The Ethical Hacker Network - 1024-bit RSA encryption cracked by carefully starving CPU of electricity

UNIX

Hero Member

Offline

Posts: 1235

1024-bit RSA encryption cracked by carefully starving CPU of electricity

« on: March 09, 2010, 02:29:31 AM »

Quote

"Now, three eggheads (or Wolverines, as it were) at the University of Michigan claim they can break it simply by tweaking a device's power supply.
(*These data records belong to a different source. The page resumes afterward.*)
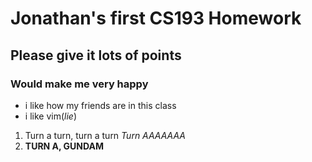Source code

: 


# Jonathan's first CS193 Homework
## Please give it lots of points
### Would make me very happy

- i like how my friends are in this class
- i like vim(_lie_)

1. Turn a turn, turn a turn _Turn AAAAAAA_
2. **TURN A, GUNDAM**





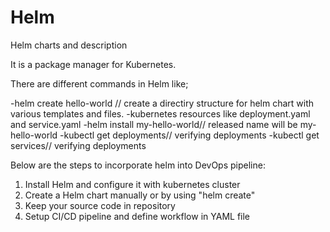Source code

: # Helm
Helm charts and description

It is a package manager for Kubernetes.

There are different commands in Helm like;

-helm create hello-world // create a directiry structure for helm chart with various templates and files.
-kubernetes resources like deployment.yaml and service.yaml
-helm install my-hello-world// released name will be my-hello-world
-kubectl get deployments// verifying deployments
-kubectl get services// verifying deployments 


Below are the steps to incorporate helm into DevOps pipeline:

1. Install Helm and configure it with kubernetes cluster
2. Create a Helm chart manually or by using "helm create"
3. Keep your source code in repository
4. Setup CI/CD pipeline and define workflow in YAML file


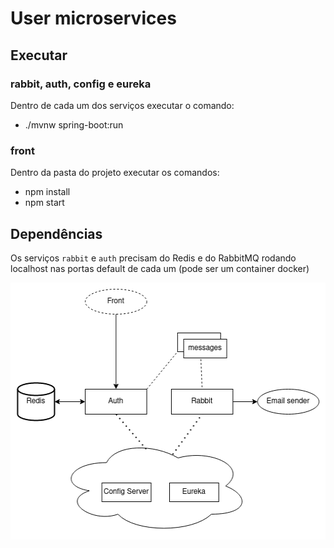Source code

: # User microservices

## Executar

### rabbit, auth, config e eureka
Dentro de cada um dos serviços executar o comando:
- ./mvnw spring-boot:run

### front
Dentro da pasta do projeto executar os comandos:
- npm install
- npm start

## Dependências
Os serviços `rabbit` e `auth` precisam do Redis e do RabbitMQ rodando localhost nas portas default de cada um (pode ser um container docker)

<p align="center">
  <img height="411" src="https://raw.githubusercontent.com/netodeolino/user-microservices/master/imgs/diagram.png">
</p>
By fluctuating the voltage to the CPU such that it generated a single hardware error per clock cycle, they found that they could cause the server to flip single bits of the private key at a time, allowing them to slowly piece together the password.

http://www.engadget.com/2010/03/09/1024-bit-rsa-encryption-cracked-by-carefully-starving-cpu-of-ele/


	Logged

zeroflaw

Full Member

Offline

Posts: 208

Re: 1024-bit RSA encryption cracked by carefully starving CPU of electricity

« Reply #1 on: March 09, 2010, 05:57:34 AM »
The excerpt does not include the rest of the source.